Comment avez-vous procédé pour réaliser ce film ?

« Déjà comme tout film, avant de le faire, il faut écrire une histoire. Avant de partir sur le terrain, avec Adrien, nous avons travaillé deux ans, simplement pour le côté préparation. Ce qui a facilité le travail, c’est qu’Adrien va en Éthiopie depuis sept ans, il connaît très bien l’animal, l’environnement et il a toute une équipe sur place. Nous avons été également pas mal aidés par notre guide nature et notre fixeur. Il fallait également gérer la partie logistique, mais aussi le volet connaissance des animaux. Pour cela, Adrien a été très efficace, car moi en tant que réalisateur, j’ai juste eu à me laisser porter par lui et ses connaissances. Et avant ça, il fallait gérer aussi toute la logistique liée au fait de faire un tournage à l’étranger avec du matériel professionnel. »

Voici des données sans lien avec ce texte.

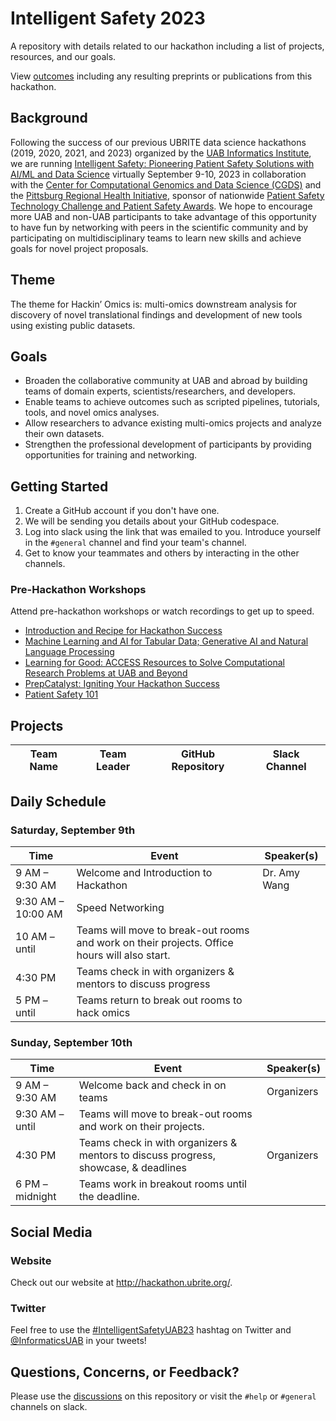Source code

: # Intelligent Safety 2023

A repository with details related to our hackathon including a list of projects, resources, and our goals.

View [outcomes](#hackathon-outcomes) including any resulting preprints or publications from this hackathon.


## Background

Following the success of our previous UBRITE data science hackathons (2019, 2020, 2021, and 2023) organized by the [UAB Informatics Institute](https://www.uab.edu/medicine/informatics/), we are running [Intelligent Safety: Pioneering Patient Safety Solutions with AI/ML and Data Science](https://hackathon.ubrite.org/hackathon-2023/) virtually September 9-10, 2023 in collaboration with the [Center for Computational Genomics and Data Science (CGDS)](https://sites.uab.edu/cgds/) and the [Pittsburg Regional Health Initiative](https://www.prhi.org/), sponsor of nationwide [Patient Safety Technology Challenge and Patient Safety Awards](https://www.patientsafetytech.com/). We hope to encourage more UAB and non-UAB participants to take advantage of this opportunity to have fun by networking with peers in the scientific community and by participating on multidisciplinary teams to learn new skills and achieve goals for novel project proposals.

## Theme

The theme for Hackin’ Omics is: multi-omics downstream analysis for discovery of novel translational findings and development of new tools using existing public datasets. 

## Goals

- Broaden the collaborative community at UAB and abroad by building teams of domain experts, scientists/researchers, and developers.
- Enable teams to achieve outcomes such as scripted pipelines, tutorials, tools, and novel omics analyses.
- Allow researchers to advance existing multi-omics projects and analyze their own datasets.
- Strengthen the professional development of participants by providing opportunities for training and networking.

## Getting Started

1. Create a GitHub account if you don't have one.
2. We will be sending you details about your GitHub codespace.
3. Log into slack using the link that was emailed to you. Introduce yourself in the `#general` channel and find your team's channel.
4. Get to know your teammates and others by interacting in the other channels.

### Pre-Hackathon Workshops

Attend pre-hackathon workshops or watch recordings to get up to speed.

- [Introduction and Recipe for Hackathon Success](https://uab.zoom.us/rec/share/CYeQe4SqVFMuud4OqE5vmzJb1bzJBDdzd_F5CvlHJ9of59AJyqszisa1EUawURgC.iJK7bW0OIxhLsK2t)
- [Machine Learning and AI for Tabular Data; Generative AI and Natural Language Processing](https://uab.zoom.us/rec/share/H5D_-dOsoYpC8Oa6Wu2lfJpiwWyPRJFWZBYWPmDnKAk3ldmbpcRY2jk0kQ8h7IdI.paJ15IXu3nasXf3W)
- [Learning for Good: ACCESS Resources to Solve Computational Research Problems at UAB and Beyond](https://uab.zoom.us/rec/share/d6UX5qA27OzpfZ3l73dYYZ5sGrRVJf-nZqZ-O95BtxX-hZeAQuICH7jbMm-zYSh3.lZySbTXQVHLd6nIK)
- [PrepCatalyst: Igniting Your Hackathon Success](https://mediaspace.uab.edu/media/PrepCatalystA+Igniting+Your+Hackathon+Success+-+Hackathon+2023/1_2zlcg0nt)
- [Patient Safety 101](https://mediaspace.uab.edu/media/Patient+Safety+101+-+Hackathon+2023/1_2yhmmcaq)

## Projects

|Team Name                                        |Team Leader                  |GitHub Repository                              |Slack Channel              |
|-------------------------------------------------|-----------------------------|-----------------------------------------------|---------------------------|

## Daily Schedule

### Saturday, September 9th

|Time              |Event                                                                                       |Speaker(s)        |
|------------------|--------------------------------------------------------------------------------------------|------------------|
|9 AM – 9:30 AM    |Welcome and Introduction to Hackathon                                                       |Dr. Amy Wang      |
|9:30 AM – 10:00 AM|Speed Networking                                                                            |                  |
|10 AM – until     |Teams will move to break-out rooms and work on their projects. Office hours will also start.|                  |
|4:30 PM           |Teams check in with organizers & mentors to discuss progress                                |                  |
|5 PM – until      |Teams return to break out rooms to hack omics                                               |                  |

### Sunday, September 10th

|Time           |Event                                                                              |Speaker(s)     |
|---------------|-----------------------------------------------------------------------------------|---------------|
|9 AM – 9:30 AM |Welcome back and check in on teams                                                 |Organizers     |
|9:30 AM – until|Teams will move to break-out rooms and work on their projects.                     |               |
|4:30 PM        |Teams check in with organizers & mentors to discuss progress, showcase, & deadlines|Organizers     |
|6 PM – midnight|Teams work in breakout rooms until the deadline.                                   |               |


## Social Media

### Website

Check out our website at http://hackathon.ubrite.org/.

### Twitter

Feel free to use the [#IntelligentSafetyUAB23](https://twitter.com/hashtag/IntelligentSafetyUAB23) hashtag on Twitter and [@InformaticsUAB](https://twitter.com/InformaticsUAB) in your tweets!

## Questions, Concerns, or Feedback?

Please use the [discussions](https://github.com/u-brite/intelligent-safety/discussions) on this repository or visit the `#help` or `#general` channels on slack.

Le loup d’Éthiopie est une espèce menacée n’est-ce pas ?

« Oui, c’est l’une des espèces de canidés les plus rares du monde. Il en reste 500 dans le monde. Et ce qui était important pour nous, c’était déjà de parler du fait que l’animal est menacé, mais aussi du fait qu’il va peut-être disparaître. Il possède un comportement complètement fou qui nous fait un peu nous poser des questions sur nos connaissances et notre vision du monde. »

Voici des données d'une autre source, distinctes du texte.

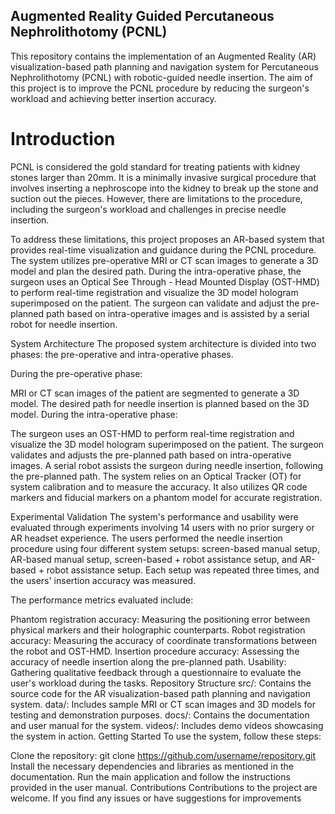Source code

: ## Augmented Reality Guided Percutaneous Nephrolithotomy (PCNL)
This repository contains the implementation of an Augmented Reality (AR) visualization-based path planning and navigation system for Percutaneous Nephrolithotomy (PCNL) with robotic-guided needle insertion. The aim of this project is to improve the PCNL procedure by reducing the surgeon's workload and achieving better insertion accuracy.

# Introduction
PCNL is considered the gold standard for treating patients with kidney stones larger than 20mm. It is a minimally invasive surgical procedure that involves inserting a nephroscope into the kidney to break up the stone and suction out the pieces. However, there are limitations to the procedure, including the surgeon's workload and challenges in precise needle insertion.

To address these limitations, this project proposes an AR-based system that provides real-time visualization and guidance during the PCNL procedure. The system utilizes pre-operative MRI or CT scan images to generate a 3D model and plan the desired path. During the intra-operative phase, the surgeon uses an Optical See Through - Head Mounted Display (OST-HMD) to perform real-time registration and visualize the 3D model hologram superimposed on the patient. The surgeon can validate and adjust the pre-planned path based on intra-operative images and is assisted by a serial robot for needle insertion.

System Architecture
The proposed system architecture is divided into two phases: the pre-operative and intra-operative phases.

During the pre-operative phase:

MRI or CT scan images of the patient are segmented to generate a 3D model.
The desired path for needle insertion is planned based on the 3D model.
During the intra-operative phase:

The surgeon uses an OST-HMD to perform real-time registration and visualize the 3D model hologram superimposed on the patient.
The surgeon validates and adjusts the pre-planned path based on intra-operative images.
A serial robot assists the surgeon during needle insertion, following the pre-planned path.
The system relies on an Optical Tracker (OT) for system calibration and to measure the accuracy. It also utilizes QR code markers and fiducial markers on a phantom model for accurate registration.

Experimental Validation
The system's performance and usability were evaluated through experiments involving 14 users with no prior surgery or AR headset experience. The users performed the needle insertion procedure using four different system setups: screen-based manual setup, AR-based manual setup, screen-based + robot assistance setup, and AR-based + robot assistance setup. Each setup was repeated three times, and the users' insertion accuracy was measured.

The performance metrics evaluated include:

Phantom registration accuracy: Measuring the positioning error between physical markers and their holographic counterparts.
Robot registration accuracy: Measuring the accuracy of coordinate transformations between the robot and OST-HMD.
Insertion procedure accuracy: Assessing the accuracy of needle insertion along the pre-planned path.
Usability: Gathering qualitative feedback through a questionnaire to evaluate the user's workload during the tasks.
Repository Structure
src/: Contains the source code for the AR visualization-based path planning and navigation system.
data/: Includes sample MRI or CT scan images and 3D models for testing and demonstration purposes.
docs/: Contains the documentation and user manual for the system.
videos/: Includes demo videos showcasing the system in action.
Getting Started
To use the system, follow these steps:

Clone the repository: git clone https://github.com/username/repository.git
Install the necessary dependencies and libraries as mentioned in the documentation.
Run the main application and follow the instructions provided in the user manual.
Contributions
Contributions to the project are welcome. If you find any issues or have suggestions for improvements

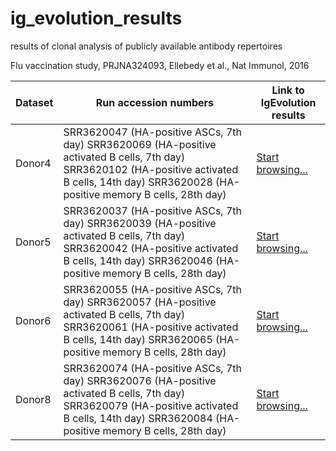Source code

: # ig_evolution_results
results of clonal analysis of publicly available antibody repertoires

Flu vaccination study, PRJNA324093, Ellebedy et al., Nat Immunol, 2016

| Dataset | Run accession numbers                                                                                                                                                                             | Link to IgEvolution results                                                                                         |
|---------|---------------------------------------------------------------------------------------------------------------------------------------------------------------------------------------------------|---------------------------------------------------------------------------------------------------------------------|
| Donor4  | SRR3620047 (HA-positive ASCs, 7th day) SRR3620069 (HA-positive activated B cells, 7th day) SRR3620102 (HA-positive activated B cells, 14th day) SRR3620028 (HA-positive memory B cells, 28th day) | [Start browsing...](docs/html_flu1_dnr4_files/html_files/multiplicity_html/lineage2149_vertices266_edges327.html)   |
| Donor5  | SRR3620037 (HA-positive ASCs, 7th day) SRR3620039 (HA-positive activated B cells, 7th day) SRR3620042 (HA-positive activated B cells, 14th day) SRR3620046 (HA-positive memory B cells, 28th day) | [Start browsing...](docs/html_flu1_dnr5_files/html_files/multiplicity_html/lineage845_vertices425_edges599.html)    |
| Donor6  | SRR3620055 (HA-positive ASCs, 7th day) SRR3620057 (HA-positive activated B cells, 7th day) SRR3620061 (HA-positive activated B cells, 14th day) SRR3620065 (HA-positive memory B cells, 28th day) | [Start browsing...](docs/html_flu1_dnr6_files/html_files/multiplicity_html/lineage1237_vertices2127_edges2746.html) |
| Donor8  | SRR3620074 (HA-positive ASCs, 7th day) SRR3620076 (HA-positive activated B cells, 7th day) SRR3620079 (HA-positive activated B cells, 14th day) SRR3620084 (HA-positive memory B cells, 28th day) | [Start browsing...](docs/html_flu1_dnr8_files/html_files/multiplicity_html/lineage1867_vertices1828_edges3206.html) |

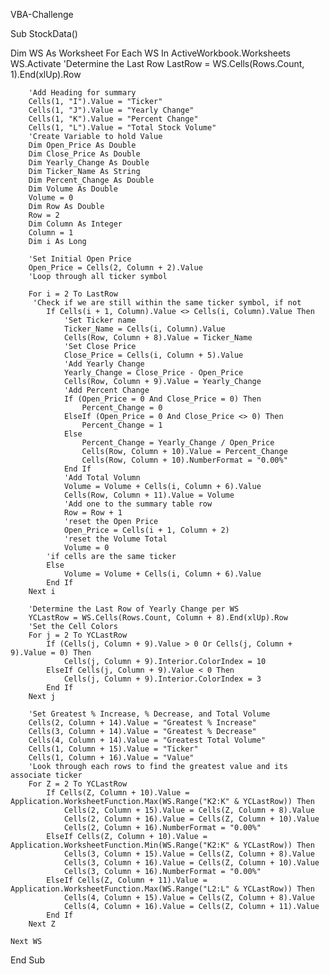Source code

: VBA-Challenge

Sub StockData()

Dim WS As Worksheet
    For Each WS In ActiveWorkbook.Worksheets
    WS.Activate
        'Determine the Last Row
        LastRow = WS.Cells(Rows.Count, 1).End(xlUp).Row

        'Add Heading for summary
        Cells(1, "I").Value = "Ticker"
        Cells(1, "J").Value = "Yearly Change"
        Cells(1, "K").Value = "Percent Change"
        Cells(1, "L").Value = "Total Stock Volume"
        'Create Variable to hold Value
        Dim Open_Price As Double
        Dim Close_Price As Double
        Dim Yearly_Change As Double
        Dim Ticker_Name As String
        Dim Percent_Change As Double
        Dim Volume As Double
        Volume = 0
        Dim Row As Double
        Row = 2
        Dim Column As Integer
        Column = 1
        Dim i As Long
        
        'Set Initial Open Price
        Open_Price = Cells(2, Column + 2).Value
        'Loop through all ticker symbol
        
        For i = 2 To LastRow
         'Check if we are still within the same ticker symbol, if not
            If Cells(i + 1, Column).Value <> Cells(i, Column).Value Then
                'Set Ticker name
                Ticker_Name = Cells(i, Column).Value
                Cells(Row, Column + 8).Value = Ticker_Name
                'Set Close Price
                Close_Price = Cells(i, Column + 5).Value
                'Add Yearly Change
                Yearly_Change = Close_Price - Open_Price
                Cells(Row, Column + 9).Value = Yearly_Change
                'Add Percent Change
                If (Open_Price = 0 And Close_Price = 0) Then
                    Percent_Change = 0
                ElseIf (Open_Price = 0 And Close_Price <> 0) Then
                    Percent_Change = 1
                Else
                    Percent_Change = Yearly_Change / Open_Price
                    Cells(Row, Column + 10).Value = Percent_Change
                    Cells(Row, Column + 10).NumberFormat = "0.00%"
                End If
                'Add Total Volumn
                Volume = Volume + Cells(i, Column + 6).Value
                Cells(Row, Column + 11).Value = Volume
                'Add one to the summary table row
                Row = Row + 1
                'reset the Open Price
                Open_Price = Cells(i + 1, Column + 2)
                'reset the Volume Total
                Volume = 0
            'if cells are the same ticker
            Else
                Volume = Volume + Cells(i, Column + 6).Value
            End If
        Next i
        
        'Determine the Last Row of Yearly Change per WS
        YCLastRow = WS.Cells(Rows.Count, Column + 8).End(xlUp).Row
        'Set the Cell Colors
        For j = 2 To YCLastRow
            If (Cells(j, Column + 9).Value > 0 Or Cells(j, Column + 9).Value = 0) Then
                Cells(j, Column + 9).Interior.ColorIndex = 10
            ElseIf Cells(j, Column + 9).Value < 0 Then
                Cells(j, Column + 9).Interior.ColorIndex = 3
            End If
        Next j
        
        'Set Greatest % Increase, % Decrease, and Total Volume
        Cells(2, Column + 14).Value = "Greatest % Increase"
        Cells(3, Column + 14).Value = "Greatest % Decrease"
        Cells(4, Column + 14).Value = "Greatest Total Volume"
        Cells(1, Column + 15).Value = "Ticker"
        Cells(1, Column + 16).Value = "Value"
        'Look through each rows to find the greatest value and its associate ticker
        For Z = 2 To YCLastRow
            If Cells(Z, Column + 10).Value = Application.WorksheetFunction.Max(WS.Range("K2:K" & YCLastRow)) Then
                Cells(2, Column + 15).Value = Cells(Z, Column + 8).Value
                Cells(2, Column + 16).Value = Cells(Z, Column + 10).Value
                Cells(2, Column + 16).NumberFormat = "0.00%"
            ElseIf Cells(Z, Column + 10).Value = Application.WorksheetFunction.Min(WS.Range("K2:K" & YCLastRow)) Then
                Cells(3, Column + 15).Value = Cells(Z, Column + 8).Value
                Cells(3, Column + 16).Value = Cells(Z, Column + 10).Value
                Cells(3, Column + 16).NumberFormat = "0.00%"
            ElseIf Cells(Z, Column + 11).Value = Application.WorksheetFunction.Max(WS.Range("L2:L" & YCLastRow)) Then
                Cells(4, Column + 15).Value = Cells(Z, Column + 8).Value
                Cells(4, Column + 16).Value = Cells(Z, Column + 11).Value
            End If
        Next Z
        
    Next WS
        
End Sub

Quelles sont ses caractéristiques ?

« C’est un loup, ça, c’est sûr et certain, même s’il est un peu de couleur orangée. Il vit à 3 500 mètres d’altitude, en meute, mais il chasse tout seul, des rats notamment et non des gros mammifères comme on a l’habitude de voir avec les autres loups. Il est endémique des hauts plateaux d’Éthiopie, c’est-à-dire qu’on ne le retrouve que là-bas. »

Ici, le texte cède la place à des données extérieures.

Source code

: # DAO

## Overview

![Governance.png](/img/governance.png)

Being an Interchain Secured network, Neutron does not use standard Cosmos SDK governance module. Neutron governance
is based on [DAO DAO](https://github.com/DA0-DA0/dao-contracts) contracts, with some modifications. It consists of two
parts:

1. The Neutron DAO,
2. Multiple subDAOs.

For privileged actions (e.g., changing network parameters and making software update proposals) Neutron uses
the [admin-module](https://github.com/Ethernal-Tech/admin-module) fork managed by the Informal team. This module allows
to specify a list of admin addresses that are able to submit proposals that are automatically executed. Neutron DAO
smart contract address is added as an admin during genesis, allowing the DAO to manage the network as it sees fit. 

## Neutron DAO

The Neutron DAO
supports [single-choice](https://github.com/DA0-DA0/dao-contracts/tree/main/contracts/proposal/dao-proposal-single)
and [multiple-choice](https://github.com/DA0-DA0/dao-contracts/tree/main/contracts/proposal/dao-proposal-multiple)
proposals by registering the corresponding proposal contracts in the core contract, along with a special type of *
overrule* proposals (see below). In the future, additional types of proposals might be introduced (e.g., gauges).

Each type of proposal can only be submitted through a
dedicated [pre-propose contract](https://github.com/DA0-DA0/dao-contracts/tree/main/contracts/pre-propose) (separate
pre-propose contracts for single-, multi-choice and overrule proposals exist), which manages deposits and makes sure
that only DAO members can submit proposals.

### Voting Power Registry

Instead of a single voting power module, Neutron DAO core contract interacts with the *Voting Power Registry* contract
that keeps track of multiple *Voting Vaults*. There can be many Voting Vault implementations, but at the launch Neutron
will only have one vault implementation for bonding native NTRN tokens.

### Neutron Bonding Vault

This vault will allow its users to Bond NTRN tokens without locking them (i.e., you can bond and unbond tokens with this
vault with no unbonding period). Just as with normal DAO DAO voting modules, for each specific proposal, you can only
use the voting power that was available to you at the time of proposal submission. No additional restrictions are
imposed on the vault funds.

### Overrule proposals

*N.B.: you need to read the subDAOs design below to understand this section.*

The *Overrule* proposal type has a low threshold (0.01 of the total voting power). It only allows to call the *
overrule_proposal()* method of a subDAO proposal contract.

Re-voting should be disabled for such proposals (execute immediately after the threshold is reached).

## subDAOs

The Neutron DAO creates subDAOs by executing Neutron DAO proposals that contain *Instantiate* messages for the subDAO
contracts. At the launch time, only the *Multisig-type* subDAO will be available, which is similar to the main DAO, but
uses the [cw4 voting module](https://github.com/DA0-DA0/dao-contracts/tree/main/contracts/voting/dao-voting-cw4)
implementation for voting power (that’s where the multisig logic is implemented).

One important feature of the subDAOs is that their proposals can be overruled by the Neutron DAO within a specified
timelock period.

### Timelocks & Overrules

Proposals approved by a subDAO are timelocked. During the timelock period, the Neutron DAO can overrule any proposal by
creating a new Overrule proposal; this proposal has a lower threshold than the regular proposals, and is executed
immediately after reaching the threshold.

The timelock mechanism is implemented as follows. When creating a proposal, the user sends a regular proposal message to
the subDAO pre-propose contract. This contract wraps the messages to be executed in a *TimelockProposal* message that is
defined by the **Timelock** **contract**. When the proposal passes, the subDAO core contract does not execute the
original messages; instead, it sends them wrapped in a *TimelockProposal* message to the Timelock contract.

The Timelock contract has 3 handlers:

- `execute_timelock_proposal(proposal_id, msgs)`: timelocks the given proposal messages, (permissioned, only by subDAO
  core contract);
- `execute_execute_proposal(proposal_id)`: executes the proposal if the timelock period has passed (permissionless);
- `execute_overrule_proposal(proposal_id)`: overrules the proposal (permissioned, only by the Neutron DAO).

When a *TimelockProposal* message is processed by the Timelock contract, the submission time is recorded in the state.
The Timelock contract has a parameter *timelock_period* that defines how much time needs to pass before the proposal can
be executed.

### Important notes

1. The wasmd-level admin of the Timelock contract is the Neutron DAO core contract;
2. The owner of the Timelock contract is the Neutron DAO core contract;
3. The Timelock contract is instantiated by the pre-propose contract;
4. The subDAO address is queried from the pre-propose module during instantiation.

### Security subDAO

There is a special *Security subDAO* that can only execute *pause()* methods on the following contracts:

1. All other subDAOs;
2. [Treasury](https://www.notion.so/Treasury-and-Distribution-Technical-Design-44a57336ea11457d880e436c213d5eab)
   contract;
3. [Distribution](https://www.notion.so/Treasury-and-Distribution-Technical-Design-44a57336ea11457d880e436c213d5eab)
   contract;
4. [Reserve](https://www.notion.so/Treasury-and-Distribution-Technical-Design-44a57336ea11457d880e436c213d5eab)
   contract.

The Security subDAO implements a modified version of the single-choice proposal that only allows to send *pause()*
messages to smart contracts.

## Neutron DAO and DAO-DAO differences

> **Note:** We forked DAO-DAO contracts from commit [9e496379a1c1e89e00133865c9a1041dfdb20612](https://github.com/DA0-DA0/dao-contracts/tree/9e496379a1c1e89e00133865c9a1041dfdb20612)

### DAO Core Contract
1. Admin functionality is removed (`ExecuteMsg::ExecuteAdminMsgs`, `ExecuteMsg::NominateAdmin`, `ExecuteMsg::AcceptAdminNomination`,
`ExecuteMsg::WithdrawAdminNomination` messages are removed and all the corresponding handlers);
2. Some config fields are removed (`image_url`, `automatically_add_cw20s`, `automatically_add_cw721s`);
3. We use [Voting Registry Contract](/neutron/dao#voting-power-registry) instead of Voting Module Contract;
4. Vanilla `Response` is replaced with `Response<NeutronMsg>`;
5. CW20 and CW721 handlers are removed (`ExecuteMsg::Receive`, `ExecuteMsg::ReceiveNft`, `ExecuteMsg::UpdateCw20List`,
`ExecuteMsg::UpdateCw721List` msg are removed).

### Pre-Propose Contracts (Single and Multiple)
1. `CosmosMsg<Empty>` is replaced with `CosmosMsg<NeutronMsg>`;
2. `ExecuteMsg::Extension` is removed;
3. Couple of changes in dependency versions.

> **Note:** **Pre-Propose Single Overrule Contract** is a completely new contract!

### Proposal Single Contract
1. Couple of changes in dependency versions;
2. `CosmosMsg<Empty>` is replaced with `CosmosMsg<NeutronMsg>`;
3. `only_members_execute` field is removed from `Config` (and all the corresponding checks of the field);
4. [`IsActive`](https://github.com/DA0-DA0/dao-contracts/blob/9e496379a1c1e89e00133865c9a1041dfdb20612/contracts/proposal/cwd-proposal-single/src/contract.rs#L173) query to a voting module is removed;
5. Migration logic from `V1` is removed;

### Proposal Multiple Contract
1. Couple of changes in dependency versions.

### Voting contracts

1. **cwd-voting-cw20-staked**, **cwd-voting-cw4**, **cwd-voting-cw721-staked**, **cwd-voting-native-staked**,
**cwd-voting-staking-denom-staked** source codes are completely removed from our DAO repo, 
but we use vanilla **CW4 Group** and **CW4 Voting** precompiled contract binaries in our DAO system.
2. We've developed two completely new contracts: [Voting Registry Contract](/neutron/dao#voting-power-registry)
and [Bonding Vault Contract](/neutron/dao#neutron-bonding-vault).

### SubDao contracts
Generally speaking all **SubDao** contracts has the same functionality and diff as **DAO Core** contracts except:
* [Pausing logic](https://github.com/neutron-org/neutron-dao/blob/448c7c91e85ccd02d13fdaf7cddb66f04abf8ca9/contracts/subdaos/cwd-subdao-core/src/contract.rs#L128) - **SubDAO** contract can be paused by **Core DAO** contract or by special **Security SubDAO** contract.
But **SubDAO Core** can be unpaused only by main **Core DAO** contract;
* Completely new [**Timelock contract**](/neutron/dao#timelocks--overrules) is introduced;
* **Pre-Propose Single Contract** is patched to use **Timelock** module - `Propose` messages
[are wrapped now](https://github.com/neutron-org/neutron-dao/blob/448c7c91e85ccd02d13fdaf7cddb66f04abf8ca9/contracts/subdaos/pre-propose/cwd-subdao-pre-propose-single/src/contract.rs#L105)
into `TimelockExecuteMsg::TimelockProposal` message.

Votre précédent film portait sur les oiseaux menacés, vous pouvez nous en dire quelques mots ?

« Mon précédent film qui s’intitule Le Pari , sorti en janvier 2023, était sur les galliformes de montagne donc tout ce qui va faire partie de la famille du Tétras-Lyre, du Lagopède, de la perdrix bartavelle, de la gélinotte des bois et du Grand Tétras. Ce sont des animaux qui sont moins rares que le loup d’Éthiopie, mais ils sont tout de même menacés en France. Je me suis lancé le challenge de réaliser le film en un an pour symboliser l’urgence des prises de conscience. Il a été tourné en France, principalement en Haute-Savoie et dans les Pyrénées pour ce qui est du Grand Tétras. »

Est-ce que vous travaillez actuellement sur d’autres projets ?

« Normalement, je sors un autre film à la fin de l’année sur le loup gris qui a été tourné dans les Hautes-Alpes. »

Sortie du film Le secret du loup d’Éthiopie le 1er  avril prochain. Rencontre avec son réalisateur Baptiste Deturche au cinéma Olympia le 21 mars à 19 h.